No.417 自己決定(3)「命の断念」は称賛されるけれど
コラム目次へ 「命の断念」には肯定的な言葉がかけられます。「温かな最期」「人間らしい最期」そして「死ぬ権利」。権利という言葉は「よりよく生きる」ための言葉です。人は誰もが「死ぬ」ことを宿命づけられているのですから、もともと「死ぬ権利」などと殊更に言われることではありません。
他方、「生き抜こう」とすることには否定的な言葉がかけられています。「無駄な治療」「無益な治療」「医療費の無駄遣い」「つらいばかりの治療」「生きながらえさせる悲惨な医療」「人間らしくない」「尊厳がない」「生きている価値がない」・・・・これらの言葉は元気な障害者や高齢者にも掛けられがちです。
この構図はおかしくはないでしょうか。「洗脳」しようとしているとしか思えない。その背後に経済の問題があることが「明らか」なのに、そのことには控えめにしか触れられません(最近、堂々と言う人たちも増えてきています)。

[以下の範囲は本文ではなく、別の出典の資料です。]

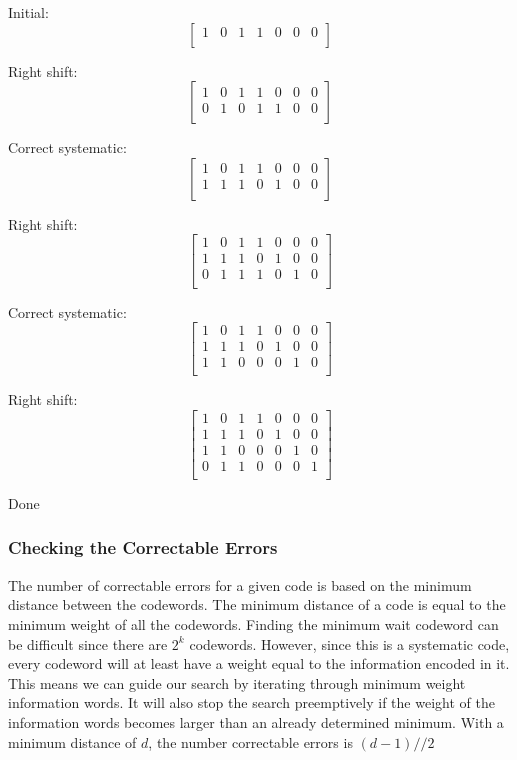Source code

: \documentclass{article}
\begin{document}
\begin{flushleft}
Initial:
\[
\begin{bmatrix}
1 & 0 & 1 & 1 & 0 & 0 & 0 \\
\end{bmatrix}
\]

Right shift:
\[
\begin{bmatrix}
1 & 0 & 1 & 1 & 0 & 0 & 0 \\
0 & 1 & 0 & 1 & 1 & 0 & 0 \\
\end{bmatrix}
\]

Correct systematic:
\[
\begin{bmatrix}
1 & 0 & 1 & 1 & 0 & 0 & 0 \\
1 & 1 & 1 & 0 & 1 & 0 & 0 \\
\end{bmatrix}
\]

Right shift:
\[
\begin{bmatrix}
1 & 0 & 1 & 1 & 0 & 0 & 0 \\
1 & 1 & 1 & 0 & 1 & 0 & 0 \\
0 & 1 & 1 & 1 & 0 & 1 & 0 \\
\end{bmatrix}
\]

Correct systematic:
\[
\begin{bmatrix}
1 & 0 & 1 & 1 & 0 & 0 & 0 \\
1 & 1 & 1 & 0 & 1 & 0 & 0 \\
1 & 1 & 0 & 0 & 0 & 1 & 0 \\
\end{bmatrix}
\]

Right shift:
\[
\begin{bmatrix}
1 & 0 & 1 & 1 & 0 & 0 & 0 \\
1 & 1 & 1 & 0 & 1 & 0 & 0 \\
1 & 1 & 0 & 0 & 0 & 1 & 0 \\
0 & 1 & 1 & 0 & 0 & 0 & 1 \\
\end{bmatrix}
\]

Done
\end{flushleft}

\subsubsection{Checking the Correctable Errors}
The number of correctable errors for a given code is based on the minimum distance between the codewords. The minimum distance of a code is equal to the minimum weight of all the codewords.
Finding the minimum wait codeword can be difficult since there are $2^k$ codewords. However, since this is a systematic code, every codeword will at least have a weight equal to the information encoded in it. This means we can guide our search by iterating through minimum weight information words. It will also stop the search preemptively if the weight of the information words becomes larger than an already determined minimum. With a minimum distance of $d$, the number correctable errors is $(d-1)//2$ 
\end{document}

日々の診療の場面で、医師たちは患者さんに「温かい医療」を提供しようとしてくれているでしょうか。「尊厳を尊重し」「人間らしく」扱ってくれているでしょうか。「患者の権利」を守ろうとしてくれているでしょうか。そこでは「手を抜いて」おいて、「死ぬ権利」ばかり言われるのはおかしいのです(きっと「死なせる権利」が考えられているのでしょう)。
「寝たきりの患者」について「悲惨だ」と言う医者は少なくありませんが、そう言う人が、そう言うこと自体が「悲惨な」状況に加担しています。「悲惨」に見える状況を変えていくことは医療/ケアの課題です。
ACPが「うまく行く」ためには、知識(医学についての読解力だけではなく、社会学的な知識も必要です)、経済力、人脈(医療界の知り合い・「献身的な」家族)がそろうことが必要です。P.ブルデューの言う、経済資本、文化資本、社会資本です。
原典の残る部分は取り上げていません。